Kilby frames pictures … W. W. Kilby has again shown his confidence in the future of Cranbrook by purchasing the building on Armstrong Avenue, at present occupied by F. Russell and A. C. Blaine. He has been having the whole of the upstairs remodeled and fitted up, which he intends renting out for residence, the lower floors he will have made into stores and already he has had several applicants for these.
For sale … Half acre of land on St. Joseph’s Creek; 5 roomed house, well plastered and finished, good cellar, good pantry and roomy cupboards, water in kitchen, large sleeping porch and verandahs, 34 apple trees 4 years old next spring, currant and gooseberry bushes, pumping engine for watering lawn, and good outbuildings. $2,500.00; $1,000.00 cash, balance can be arranged. Apply T. E. South. Box 334, Cranbrook.

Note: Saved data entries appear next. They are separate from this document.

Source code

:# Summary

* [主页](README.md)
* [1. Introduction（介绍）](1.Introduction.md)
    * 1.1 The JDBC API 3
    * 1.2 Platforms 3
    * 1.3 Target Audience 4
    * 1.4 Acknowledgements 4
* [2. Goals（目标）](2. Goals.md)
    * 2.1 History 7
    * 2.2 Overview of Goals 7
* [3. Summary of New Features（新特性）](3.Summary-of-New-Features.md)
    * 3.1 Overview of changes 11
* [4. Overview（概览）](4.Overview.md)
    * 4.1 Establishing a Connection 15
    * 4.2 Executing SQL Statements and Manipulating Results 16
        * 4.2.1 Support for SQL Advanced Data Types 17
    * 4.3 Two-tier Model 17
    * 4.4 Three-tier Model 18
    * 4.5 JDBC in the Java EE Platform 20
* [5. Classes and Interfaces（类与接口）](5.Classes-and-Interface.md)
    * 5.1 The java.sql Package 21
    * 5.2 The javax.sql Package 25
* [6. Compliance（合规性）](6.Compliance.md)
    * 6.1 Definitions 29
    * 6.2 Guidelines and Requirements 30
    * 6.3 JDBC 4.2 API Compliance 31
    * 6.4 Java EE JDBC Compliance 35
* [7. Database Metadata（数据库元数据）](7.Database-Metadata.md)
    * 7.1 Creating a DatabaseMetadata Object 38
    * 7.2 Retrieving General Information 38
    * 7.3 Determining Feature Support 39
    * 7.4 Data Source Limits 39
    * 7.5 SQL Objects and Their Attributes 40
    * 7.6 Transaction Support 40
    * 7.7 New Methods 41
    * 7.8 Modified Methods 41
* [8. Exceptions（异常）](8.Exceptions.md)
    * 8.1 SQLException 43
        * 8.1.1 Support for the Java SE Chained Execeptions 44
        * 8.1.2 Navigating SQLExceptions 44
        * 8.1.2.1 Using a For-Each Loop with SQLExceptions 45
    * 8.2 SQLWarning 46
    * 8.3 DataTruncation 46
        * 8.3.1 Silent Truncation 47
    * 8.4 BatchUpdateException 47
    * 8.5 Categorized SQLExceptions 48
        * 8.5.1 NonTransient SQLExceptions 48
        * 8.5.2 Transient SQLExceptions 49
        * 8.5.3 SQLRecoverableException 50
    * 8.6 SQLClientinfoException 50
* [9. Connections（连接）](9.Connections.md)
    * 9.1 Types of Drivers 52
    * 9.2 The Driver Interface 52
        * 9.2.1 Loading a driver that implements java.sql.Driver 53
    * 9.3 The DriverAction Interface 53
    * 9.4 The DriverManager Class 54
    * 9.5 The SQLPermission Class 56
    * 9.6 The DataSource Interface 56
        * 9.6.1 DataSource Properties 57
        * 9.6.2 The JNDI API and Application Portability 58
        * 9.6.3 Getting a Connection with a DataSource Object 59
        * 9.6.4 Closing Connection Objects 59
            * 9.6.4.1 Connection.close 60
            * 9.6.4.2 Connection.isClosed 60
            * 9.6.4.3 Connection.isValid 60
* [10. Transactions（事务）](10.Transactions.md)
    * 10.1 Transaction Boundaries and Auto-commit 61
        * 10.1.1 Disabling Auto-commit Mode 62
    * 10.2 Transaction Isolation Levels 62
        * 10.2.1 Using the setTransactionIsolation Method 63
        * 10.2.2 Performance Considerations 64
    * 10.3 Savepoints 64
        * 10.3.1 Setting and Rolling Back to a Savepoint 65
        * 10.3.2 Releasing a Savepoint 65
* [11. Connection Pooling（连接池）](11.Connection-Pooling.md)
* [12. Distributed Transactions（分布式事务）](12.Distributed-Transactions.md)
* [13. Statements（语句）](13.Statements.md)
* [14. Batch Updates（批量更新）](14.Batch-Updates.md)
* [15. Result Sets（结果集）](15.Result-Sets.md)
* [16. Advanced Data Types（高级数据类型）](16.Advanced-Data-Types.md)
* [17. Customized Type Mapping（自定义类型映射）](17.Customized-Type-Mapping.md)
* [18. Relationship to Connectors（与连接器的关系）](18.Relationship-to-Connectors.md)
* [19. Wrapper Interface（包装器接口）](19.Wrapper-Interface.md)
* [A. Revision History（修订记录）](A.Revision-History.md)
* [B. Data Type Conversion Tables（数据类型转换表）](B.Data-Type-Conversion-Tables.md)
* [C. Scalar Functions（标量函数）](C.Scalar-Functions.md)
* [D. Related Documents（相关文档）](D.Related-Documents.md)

Athalmer news … Negotiations have been concluded and an agreement arrived at between J. L. McKay as owner of the Athalmer town site, and the chief engineer of the Canadian Pacific Railway, resulting in the final settlement of the right-of-way question and the location of the railway depot.
The line will traverse the Athalmer townsite immediately west of the football field, and follow the route of the original survey to the point where the grade is already completed.
The depot will be situated 267 yards south of the south limit of the Athalmer townsite, and the railway authorities will construct a public road from Athalmer to the station. Survey instruction for this purpose has been issued.
Negotiation between the owners of the Athalmer and Invermere townsites to determine the name of the station are pending.